BEGIN

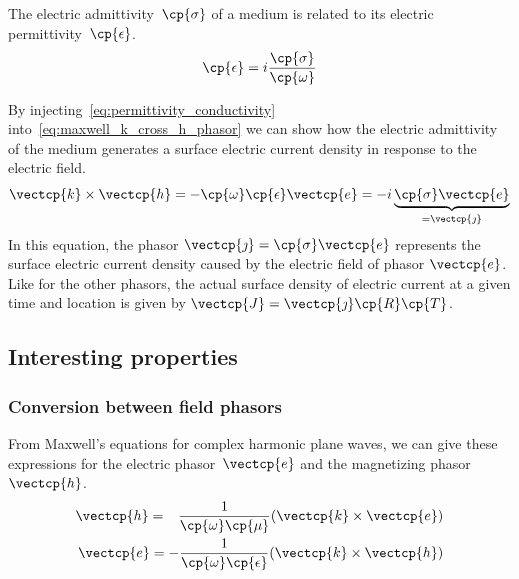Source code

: \begin{refsection}
The electric admittivity~$\cp{\sigma}$ of a medium is related to its electric permittivity~$\cp{\epsilon}$.
\begin{equation}
    \cp{\epsilon} = i \frac{\cp{\sigma}}{\cp{\omega}}
    \label{eq:permittivity_conductivity}
\end{equation}

By injecting~\cref{eq:permittivity_conductivity} into~\cref{eq:maxwell_k_cross_h_phasor}
we can show how the electric admittivity of the medium generates a surface electric current density in response to the electric field.
\begin{equation}
    \vectcp{k} \times \vectcp{h}
    =
    -\cp{\omega} \cp{\epsilon} \vectcp{e}
    =
    -i
    \underbrace{\cp{\sigma} \vectcp{e}}_{= \vectcp{\jmath}}
\end{equation}
In this equation, the phasor $\vectcp{\jmath} = \cp{\sigma} \vectcp{e}$ represents the surface electric current density caused by the electric field of phasor $\vectcp{e}$.
Like for the other phasors, the actual surface density of electric current at a given time and location is given by $\vectcp{J}=\vectcp{\jmath}\cp{R}\cp{T}$.


\subsection{Interesting properties}

\subsubsection{Conversion between field phasors}
From Maxwell's equations for complex harmonic plane waves, we can give these expressions for the electric phasor~$\vectcp{e}$ and the magnetizing phasor~$\vectcp{h}$.
\begin{subequations}
    \begin{align}
        \vectcp{h} =
        \hphantom{\mathrel{-}}\frac{1}{\cp{\omega}\cp{\mu}}(\vectcp{k} \times \vectcp{e})
        \label{eq:complex_h_k_e}
        \\
        \vectcp{e} = -\frac{1}{\cp{\omega}\cp{\epsilon}}(\vectcp{k} \times \vectcp{h})
        \label{eq:complex_e_k_h}
    \end{align}
\end{subequations}


\end{refsection}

END

Scan the records above, count the lines with "density" in them, and give only the number.

Worked solution: 3